* [About this exercise]:
Every line below that holds the word "cardinal" counts once; please tally them and give only the total.

* [Material supplied]:

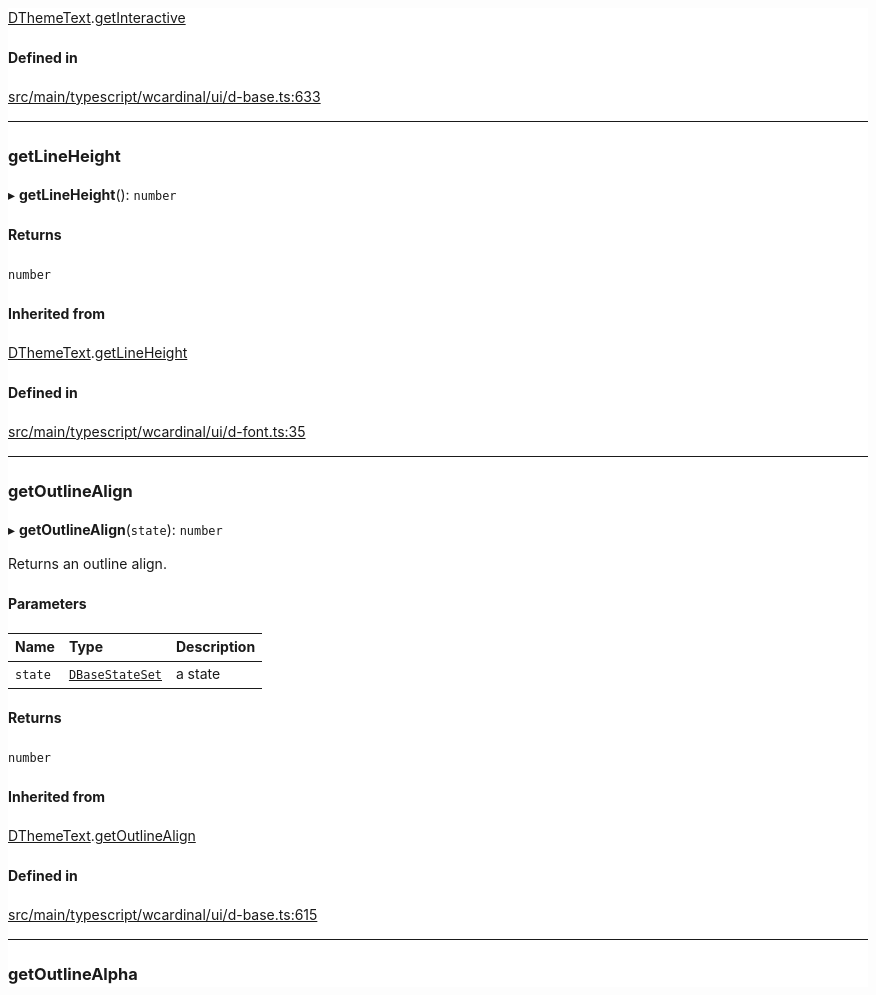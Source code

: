 [DThemeText](DThemeText.md).[getInteractive](DThemeText.md#getinteractive)

#### Defined in

[src/main/typescript/wcardinal/ui/d-base.ts:633](https://github.com/winter-cardinal/winter-cardinal-ui/blob/v0.154.0/src/main/typescript/wcardinal/ui/d-base.ts#L633)

___

### getLineHeight

▸ **getLineHeight**(): `number`

#### Returns

`number`

#### Inherited from

[DThemeText](DThemeText.md).[getLineHeight](DThemeText.md#getlineheight)

#### Defined in

[src/main/typescript/wcardinal/ui/d-font.ts:35](https://github.com/winter-cardinal/winter-cardinal-ui/blob/v0.154.0/src/main/typescript/wcardinal/ui/d-font.ts#L35)

___

### getOutlineAlign

▸ **getOutlineAlign**(`state`): `number`

Returns an outline align.

#### Parameters

| Name | Type | Description |
| :------ | :------ | :------ |
| `state` | [`DBaseStateSet`](DBaseStateSet.md) | a state |

#### Returns

`number`

#### Inherited from

[DThemeText](DThemeText.md).[getOutlineAlign](DThemeText.md#getoutlinealign)

#### Defined in

[src/main/typescript/wcardinal/ui/d-base.ts:615](https://github.com/winter-cardinal/winter-cardinal-ui/blob/v0.154.0/src/main/typescript/wcardinal/ui/d-base.ts#L615)

___

### getOutlineAlpha
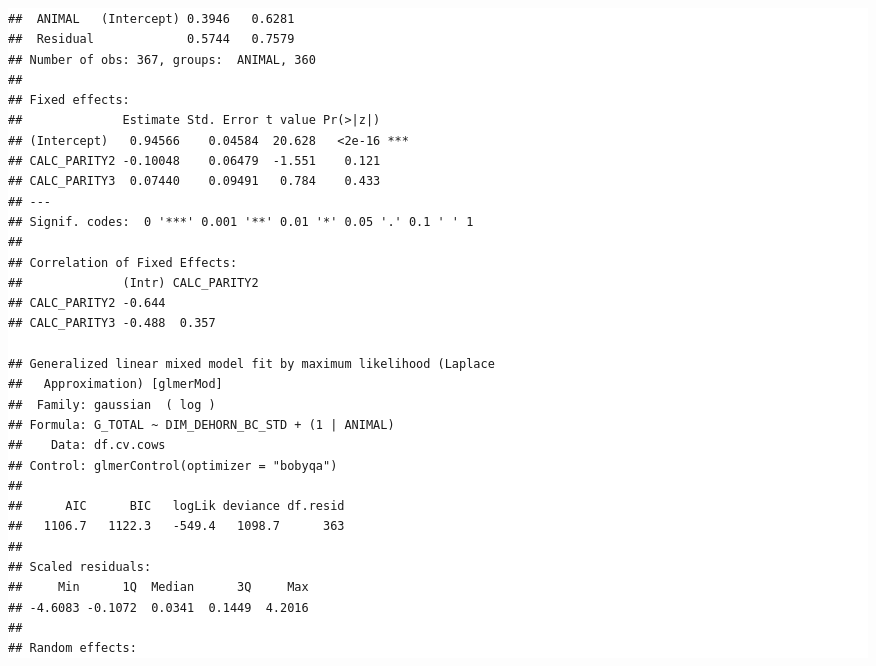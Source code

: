     ##  ANIMAL   (Intercept) 0.3946   0.6281  
    ##  Residual             0.5744   0.7579  
    ## Number of obs: 367, groups:  ANIMAL, 360
    ## 
    ## Fixed effects:
    ##              Estimate Std. Error t value Pr(>|z|)    
    ## (Intercept)   0.94566    0.04584  20.628   <2e-16 ***
    ## CALC_PARITY2 -0.10048    0.06479  -1.551    0.121    
    ## CALC_PARITY3  0.07440    0.09491   0.784    0.433    
    ## ---
    ## Signif. codes:  0 '***' 0.001 '**' 0.01 '*' 0.05 '.' 0.1 ' ' 1
    ## 
    ## Correlation of Fixed Effects:
    ##              (Intr) CALC_PARITY2
    ## CALC_PARITY2 -0.644             
    ## CALC_PARITY3 -0.488  0.357

    ## Generalized linear mixed model fit by maximum likelihood (Laplace
    ##   Approximation) [glmerMod]
    ##  Family: gaussian  ( log )
    ## Formula: G_TOTAL ~ DIM_DEHORN_BC_STD + (1 | ANIMAL)
    ##    Data: df.cv.cows
    ## Control: glmerControl(optimizer = "bobyqa")
    ## 
    ##      AIC      BIC   logLik deviance df.resid 
    ##   1106.7   1122.3   -549.4   1098.7      363 
    ## 
    ## Scaled residuals: 
    ##     Min      1Q  Median      3Q     Max 
    ## -4.6083 -0.1072  0.0341  0.1449  4.2016 
    ## 
    ## Random effects:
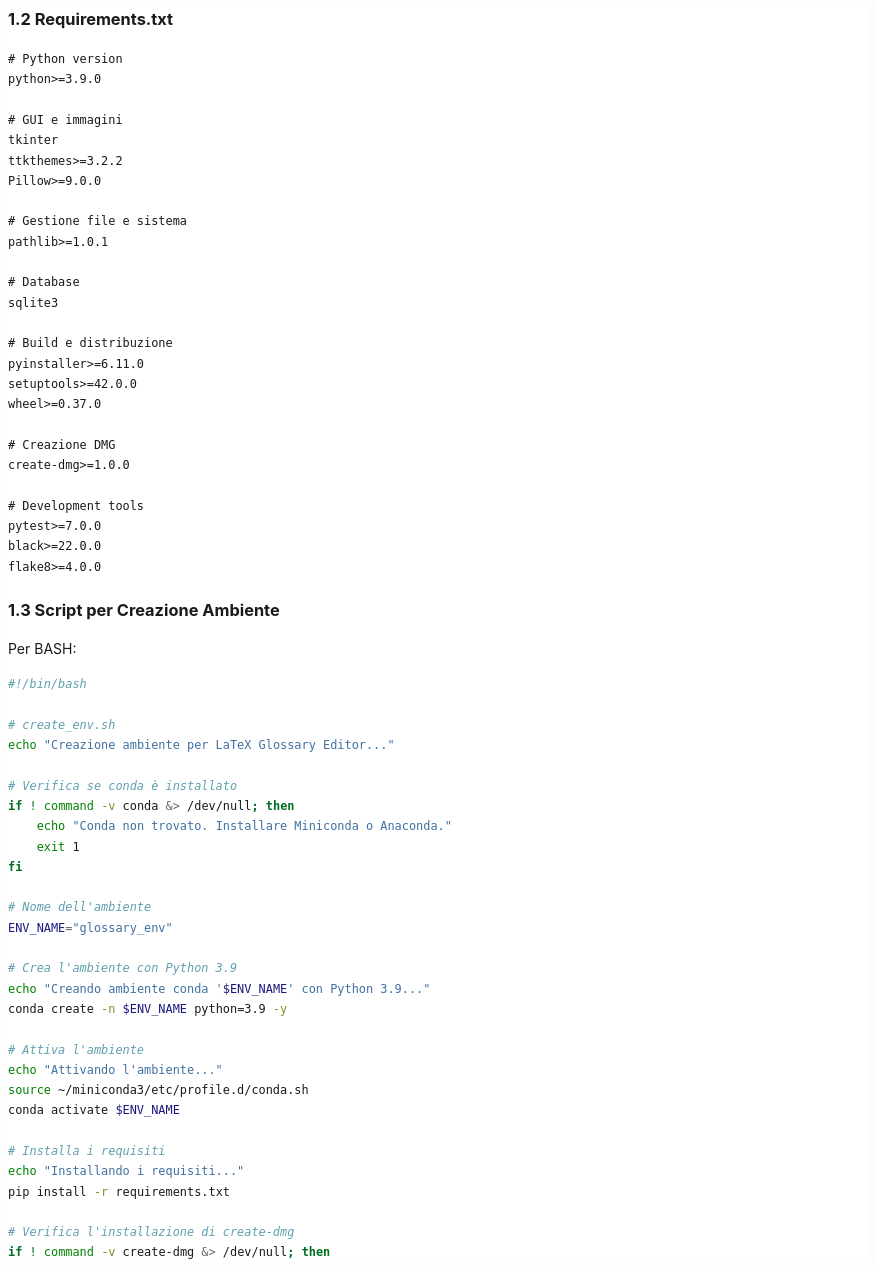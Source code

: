 ### 1.2 Requirements.txt
```plaintext
# Python version
python>=3.9.0

# GUI e immagini
tkinter
ttkthemes>=3.2.2
Pillow>=9.0.0

# Gestione file e sistema
pathlib>=1.0.1

# Database
sqlite3

# Build e distribuzione
pyinstaller>=6.11.0
setuptools>=42.0.0
wheel>=0.37.0

# Creazione DMG
create-dmg>=1.0.0

# Development tools
pytest>=7.0.0
black>=22.0.0
flake8>=4.0.0
```

### 1.3 Script per Creazione Ambiente

Per BASH:

```bash
#!/bin/bash

# create_env.sh
echo "Creazione ambiente per LaTeX Glossary Editor..."

# Verifica se conda è installato
if ! command -v conda &> /dev/null; then
    echo "Conda non trovato. Installare Miniconda o Anaconda."
    exit 1
fi

# Nome dell'ambiente
ENV_NAME="glossary_env"

# Crea l'ambiente con Python 3.9
echo "Creando ambiente conda '$ENV_NAME' con Python 3.9..."
conda create -n $ENV_NAME python=3.9 -y

# Attiva l'ambiente
echo "Attivando l'ambiente..."
source ~/miniconda3/etc/profile.d/conda.sh
conda activate $ENV_NAME

# Installa i requisiti
echo "Installando i requisiti..."
pip install -r requirements.txt

# Verifica l'installazione di create-dmg
if ! command -v create-dmg &> /dev/null; then
```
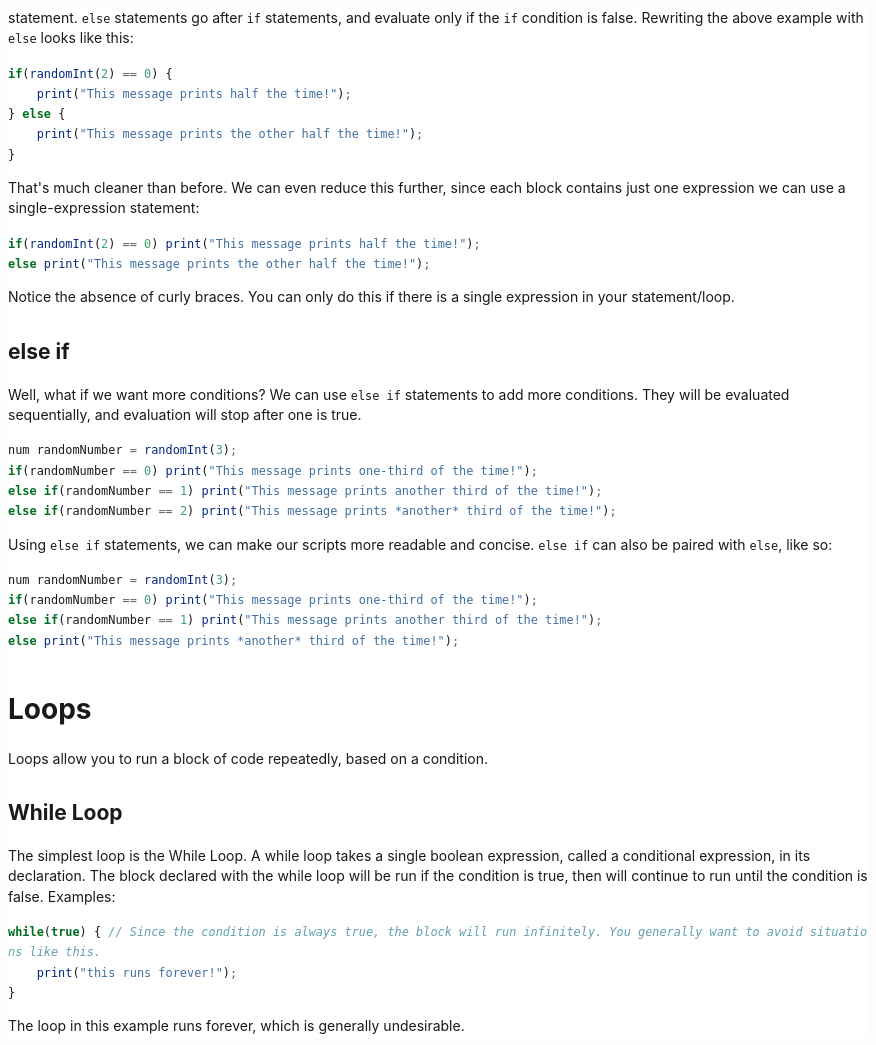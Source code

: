 statement. `else` statements go after `if` statements, and evaluate only if the `if` condition is false. Rewriting the
above example with `else` looks like this:
```js
if(randomInt(2) == 0) {
    print("This message prints half the time!");
} else {
    print("This message prints the other half the time!");    
}
```
That's much cleaner than before. We can even reduce this further, since each block contains just one expression we can
use a single-expression statement:
```js
if(randomInt(2) == 0) print("This message prints half the time!");
else print("This message prints the other half the time!");    
```
Notice the absence of curly braces. You can only do this if there is a single expression in your statement/loop.

## else if
Well, what if we want more conditions? We can use `else if` statements to add more conditions. They will be evaluated
sequentially, and evaluation will stop after one is true.
```js
num randomNumber = randomInt(3);
if(randomNumber == 0) print("This message prints one-third of the time!");
else if(randomNumber == 1) print("This message prints another third of the time!");
else if(randomNumber == 2) print("This message prints *another* third of the time!");
```
Using `else if` statements, we can make our scripts more readable and concise. `else if` can also be paired with `else`,
like so:
```js
num randomNumber = randomInt(3);
if(randomNumber == 0) print("This message prints one-third of the time!");
else if(randomNumber == 1) print("This message prints another third of the time!");
else print("This message prints *another* third of the time!");
```

# Loops

Loops allow you to run a block of code repeatedly, based on a condition.

## While Loop
The simplest loop is the While Loop. A while loop takes a single boolean expression, called a conditional expression,
in its declaration. The block declared with the while loop will be run if the condition is true, then will continue to
run until the condition is false. Examples:
```js
while(true) { // Since the condition is always true, the block will run infinitely. You generally want to avoid situations like this.
    print("this runs forever!");
}
```
The loop in this example runs forever, which is generally undesirable.
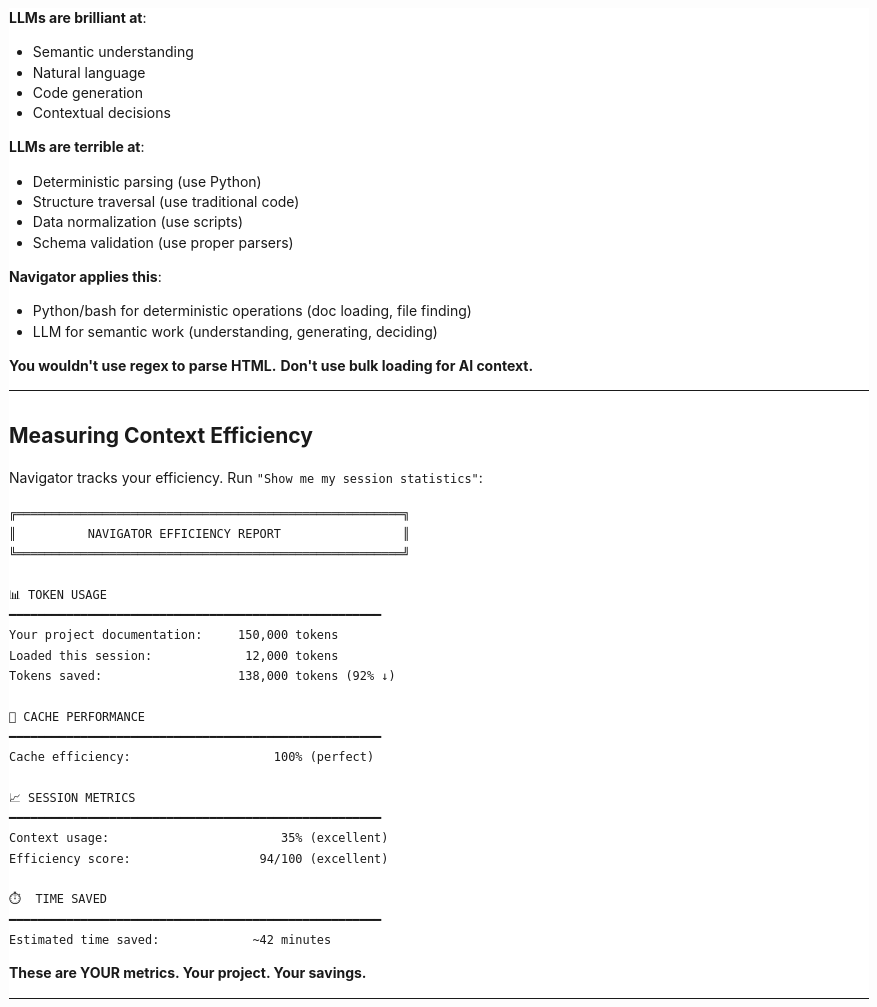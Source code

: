 **LLMs are brilliant at**:
- Semantic understanding
- Natural language
- Code generation
- Contextual decisions

**LLMs are terrible at**:
- Deterministic parsing (use Python)
- Structure traversal (use traditional code)
- Data normalization (use scripts)
- Schema validation (use proper parsers)

**Navigator applies this**:
- Python/bash for deterministic operations (doc loading, file finding)
- LLM for semantic work (understanding, generating, deciding)

**You wouldn't use regex to parse HTML.**
**Don't use bulk loading for AI context.**

---

## Measuring Context Efficiency

Navigator tracks your efficiency. Run `"Show me my session statistics"`:

```
╔══════════════════════════════════════════════════════╗
║          NAVIGATOR EFFICIENCY REPORT                 ║
╚══════════════════════════════════════════════════════╝

📊 TOKEN USAGE
━━━━━━━━━━━━━━━━━━━━━━━━━━━━━━━━━━━━━━━━━━━━━━━━━━━━
Your project documentation:     150,000 tokens
Loaded this session:             12,000 tokens
Tokens saved:                   138,000 tokens (92% ↓)

💾 CACHE PERFORMANCE
━━━━━━━━━━━━━━━━━━━━━━━━━━━━━━━━━━━━━━━━━━━━━━━━━━━━
Cache efficiency:                    100% (perfect)

📈 SESSION METRICS
━━━━━━━━━━━━━━━━━━━━━━━━━━━━━━━━━━━━━━━━━━━━━━━━━━━━
Context usage:                        35% (excellent)
Efficiency score:                  94/100 (excellent)

⏱️  TIME SAVED
━━━━━━━━━━━━━━━━━━━━━━━━━━━━━━━━━━━━━━━━━━━━━━━━━━━━
Estimated time saved:             ~42 minutes
```

**These are YOUR metrics. Your project. Your savings.**

---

* [Result of the task]:
3